Portrait mode 2.0 is supposedly better, but unless it can truly separate your hair against the background, we’d still use it sparingly. Just because you have portrait mode, it doesn’t mean you should use it all the time.

The same goes for bokeh effect on video. It’s supposed to mimic that background blur a professional camera is able to make when shooting video but the technology just isn’t there yet. What we really like though is the Reno 2’s improved video stabilization — it works really well.

There’s also ultra dark mode, which captures low light photos better — even tricky scenarios like NEON signs or backlit photos.

The pop-up selfie camera is here to stay

A few years ago OPPO was all about the selfie. In several markets in Asia they were known as the “selfie expert”. Even if OPPO already dropped that strategy, you still get an array of beauty customizations when taking selfies.

Although we prefer turning it off completely as even AI Beauty Mode does more than take out temporary blemishes.

The Reno 2 also retains the freefall protection feature. In case you drop your phone while taking a selfie, the pop-up camera will automatically retract.

Gaming performance

The Reno 2 sports an upper midrange Qualcomm chipset called the Snapdragon 730G. Even if it doesn’t have a high end processor, it holds up really well because of its Adreno 615 graphics card.
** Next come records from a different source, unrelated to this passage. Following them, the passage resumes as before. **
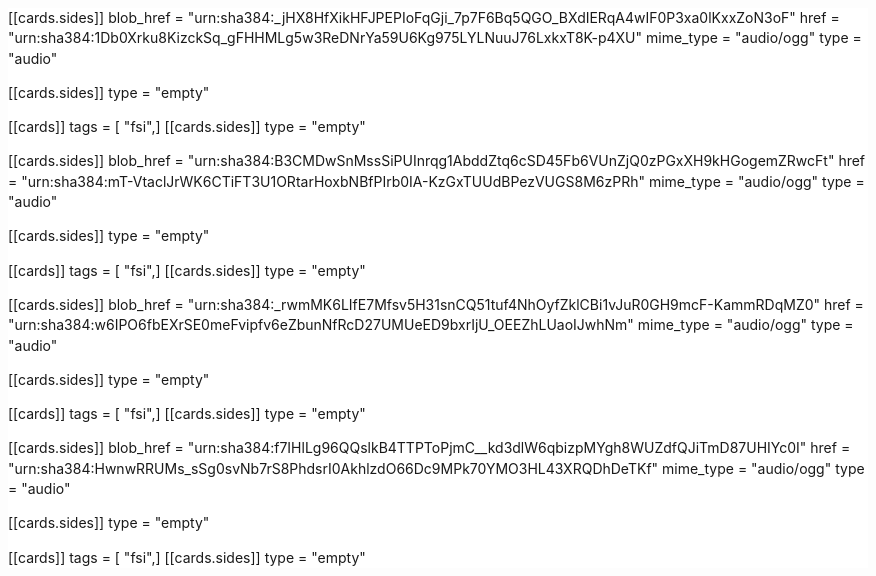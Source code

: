 [[cards.sides]]
blob_href = "urn:sha384:_jHX8HfXikHFJPEPIoFqGji_7p7F6Bq5QGO_BXdIERqA4wIF0P3xa0lKxxZoN3oF"
href = "urn:sha384:1Db0Xrku8KizckSq_gFHHMLg5w3ReDNrYa59U6Kg975LYLNuuJ76LxkxT8K-p4XU"
mime_type = "audio/ogg"
type = "audio"

[[cards.sides]]
type = "empty"


[[cards]]
tags = [ "fsi",]
[[cards.sides]]
type = "empty"

[[cards.sides]]
blob_href = "urn:sha384:B3CMDwSnMssSiPUInrqg1AbddZtq6cSD45Fb6VUnZjQ0zPGxXH9kHGogemZRwcFt"
href = "urn:sha384:mT-VtaclJrWK6CTiFT3U1ORtarHoxbNBfPIrb0IA-KzGxTUUdBPezVUGS8M6zPRh"
mime_type = "audio/ogg"
type = "audio"

[[cards.sides]]
type = "empty"


[[cards]]
tags = [ "fsi",]
[[cards.sides]]
type = "empty"

[[cards.sides]]
blob_href = "urn:sha384:_rwmMK6LIfE7Mfsv5H31snCQ51tuf4NhOyfZklCBi1vJuR0GH9mcF-KammRDqMZ0"
href = "urn:sha384:w6IPO6fbEXrSE0meFvipfv6eZbunNfRcD27UMUeED9bxrIjU_OEEZhLUaoIJwhNm"
mime_type = "audio/ogg"
type = "audio"

[[cards.sides]]
type = "empty"


[[cards]]
tags = [ "fsi",]
[[cards.sides]]
type = "empty"

[[cards.sides]]
blob_href = "urn:sha384:f7IHlLg96QQslkB4TTPToPjmC__kd3dlW6qbizpMYgh8WUZdfQJiTmD87UHIYc0I"
href = "urn:sha384:HwnwRRUMs_sSg0svNb7rS8PhdsrI0AkhlzdO66Dc9MPk70YMO3HL43XRQDhDeTKf"
mime_type = "audio/ogg"
type = "audio"

[[cards.sides]]
type = "empty"


[[cards]]
tags = [ "fsi",]
[[cards.sides]]
type = "empty"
If you still play Pokemon Go like me, just know that this phone won’t experience any hiccups even while you’re in the middle of a raid.

Solid battery life and super fast charging

We’ve been using the OPPO Reno 2 for about a week now and it lasts a whole day of heavy use, or a day and a half of moderate use. That’s a lot of photo taking, navigating, playing Pokemon GO, browsing social media, and texting even until night time — thanks to its huge 4000 mAh battery, dynamic AMOLED display, efficient processor, and optimized Color OS 6.
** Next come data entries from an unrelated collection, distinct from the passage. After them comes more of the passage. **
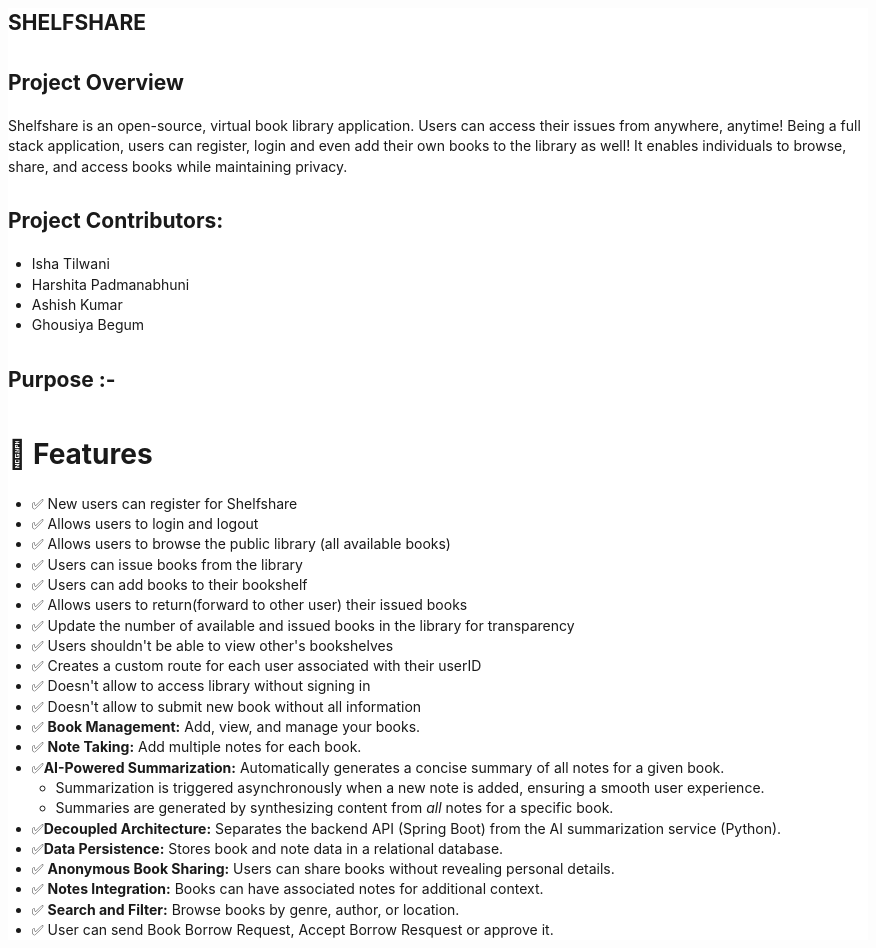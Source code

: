 ## **SHELFSHARE**

## Project Overview

Shelfshare is an open-source, virtual book library application. Users can access their issues from anywhere, anytime! Being a full stack application, users can register, login and even add their own books to the library as well! It enables individuals to browse, share, and access books while maintaining privacy. 


## Project Contributors:
* Isha Tilwani
* Harshita Padmanabhuni
* Ashish Kumar
* Ghousiya Begum

## Purpose :- 


# 🥳 Features
- ✅ New users can register for Shelfshare
- ✅ Allows users to login and logout
- ✅ Allows users to browse the public library (all available books)
- ✅ Users can issue books from the library
- ✅ Users can add books to their bookshelf
- ✅ Allows users to return(forward to other user) their issued books
- ✅ Update the number of available and issued books in the library for transparency
- ✅ Users shouldn't be able to view other's bookshelves
- ✅ Creates a custom route for each user associated with their userID
- ✅ Doesn't allow to access library without signing in
- ✅ Doesn't allow to submit new book without all information
- ✅ **Book Management:** Add, view, and manage your books.
- ✅ **Note Taking:** Add multiple notes for each book.
- ✅**AI-Powered Summarization:** Automatically generates a concise summary of all notes for a given book.
    * Summarization is triggered asynchronously when a new note is added, ensuring a smooth user experience.
    * Summaries are generated by synthesizing content from *all* notes for a specific book.
- ✅**Decoupled Architecture:** Separates the backend API (Spring Boot) from the AI summarization service (Python).
- ✅**Data Persistence:** Stores book and note data in a relational database.
- ✅ **Anonymous Book Sharing:** Users can share books without revealing personal details.
- ✅ **Notes Integration:** Books can have associated notes for additional context.
- ✅ **Search and Filter:** Browse books by genre, author, or location.
- ✅ User can send Book Borrow Request, Accept Borrow Resquest or approve it.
When it’s out of juice, topping it up is easy because of OPPO’s proprietary VOOC charging. It can get to 50% in just 30 minutes.

Is the OPPO Reno 2 your GadgetMatch?

I remember when we would review OPPO’s R series a year or two ago, we’d always had apprehensions in recommending them. Their price to performance ratio didn’t always make sense.

At EUR 499 and GBP 449, the Reno 2 is priced cheaper than the R series at launch. It delivers in every aspect. Even if most of its features are gimmicky and not exactly practical for everyday use, it’s a great phone overall that can handle anything you throw at it.

It’s a pleasure to use and a pleasure to hold. It ticks two things that are most important to us: great cameras and battery life. It even has a USB-C port, super fast charging, and a headphone jack.

There’s also that je ne sais quoi — you know when you hold a phone you’re inexplicably drawn to it? This is one of those phones.